• **Required action**
Read through the lines below and copy the ones holding the string "지정합니다".

Task data START

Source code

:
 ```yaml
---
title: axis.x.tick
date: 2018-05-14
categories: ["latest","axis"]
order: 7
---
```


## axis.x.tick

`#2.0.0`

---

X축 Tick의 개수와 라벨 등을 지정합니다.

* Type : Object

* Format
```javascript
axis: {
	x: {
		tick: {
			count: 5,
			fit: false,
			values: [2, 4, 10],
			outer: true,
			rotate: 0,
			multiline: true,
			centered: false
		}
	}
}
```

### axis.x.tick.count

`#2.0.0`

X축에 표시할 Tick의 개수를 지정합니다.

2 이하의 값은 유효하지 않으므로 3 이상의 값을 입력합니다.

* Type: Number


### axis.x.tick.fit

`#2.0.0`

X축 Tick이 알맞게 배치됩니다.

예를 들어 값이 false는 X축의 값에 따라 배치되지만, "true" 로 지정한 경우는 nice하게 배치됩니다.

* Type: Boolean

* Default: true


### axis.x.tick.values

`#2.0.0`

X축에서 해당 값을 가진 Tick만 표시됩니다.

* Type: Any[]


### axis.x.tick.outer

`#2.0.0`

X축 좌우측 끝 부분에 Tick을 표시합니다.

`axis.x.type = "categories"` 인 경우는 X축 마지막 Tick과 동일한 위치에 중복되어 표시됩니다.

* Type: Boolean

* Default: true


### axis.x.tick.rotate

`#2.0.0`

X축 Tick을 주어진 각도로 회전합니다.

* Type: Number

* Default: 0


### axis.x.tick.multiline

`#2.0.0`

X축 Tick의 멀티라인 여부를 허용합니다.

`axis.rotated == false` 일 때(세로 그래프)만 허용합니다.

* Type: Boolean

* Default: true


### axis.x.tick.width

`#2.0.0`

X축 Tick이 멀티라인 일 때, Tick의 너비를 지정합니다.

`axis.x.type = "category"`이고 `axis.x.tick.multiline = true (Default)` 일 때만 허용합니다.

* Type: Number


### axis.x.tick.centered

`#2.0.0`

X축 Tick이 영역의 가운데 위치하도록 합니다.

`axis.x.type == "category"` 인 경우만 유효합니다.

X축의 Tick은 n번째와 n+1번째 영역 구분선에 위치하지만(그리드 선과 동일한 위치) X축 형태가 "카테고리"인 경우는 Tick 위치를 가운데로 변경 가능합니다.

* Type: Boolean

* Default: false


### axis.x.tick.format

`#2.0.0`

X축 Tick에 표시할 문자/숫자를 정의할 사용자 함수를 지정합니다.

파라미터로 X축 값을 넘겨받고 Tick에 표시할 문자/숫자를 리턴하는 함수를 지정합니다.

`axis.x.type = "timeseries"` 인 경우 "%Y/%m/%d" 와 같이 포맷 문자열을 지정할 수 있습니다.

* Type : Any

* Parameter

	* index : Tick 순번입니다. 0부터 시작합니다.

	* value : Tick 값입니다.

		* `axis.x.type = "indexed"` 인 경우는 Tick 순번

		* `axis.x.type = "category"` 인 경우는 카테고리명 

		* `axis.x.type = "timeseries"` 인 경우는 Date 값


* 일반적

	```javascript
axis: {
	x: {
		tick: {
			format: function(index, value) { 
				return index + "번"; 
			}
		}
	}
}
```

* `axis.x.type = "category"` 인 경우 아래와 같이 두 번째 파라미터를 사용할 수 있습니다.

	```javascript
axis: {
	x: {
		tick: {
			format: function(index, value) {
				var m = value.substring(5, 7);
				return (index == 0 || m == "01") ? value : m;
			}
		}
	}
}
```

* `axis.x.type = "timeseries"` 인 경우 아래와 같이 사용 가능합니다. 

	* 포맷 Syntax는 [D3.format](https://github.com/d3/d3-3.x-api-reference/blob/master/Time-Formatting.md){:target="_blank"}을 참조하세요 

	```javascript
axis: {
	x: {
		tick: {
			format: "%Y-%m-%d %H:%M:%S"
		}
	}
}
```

Task data END

• **Solution to this task**
X축 Tick의 개수와 라벨 등을 지정합니다.
X축에 표시할 Tick의 개수를 지정합니다.
X축 Tick이 멀티라인 일 때, Tick의 너비를 지정합니다.
X축 Tick에 표시할 문자/숫자를 정의할 사용자 함수를 지정합니다.
파라미터로 X축 값을 넘겨받고 Tick에 표시할 문자/숫자를 리턴하는 함수를 지정합니다.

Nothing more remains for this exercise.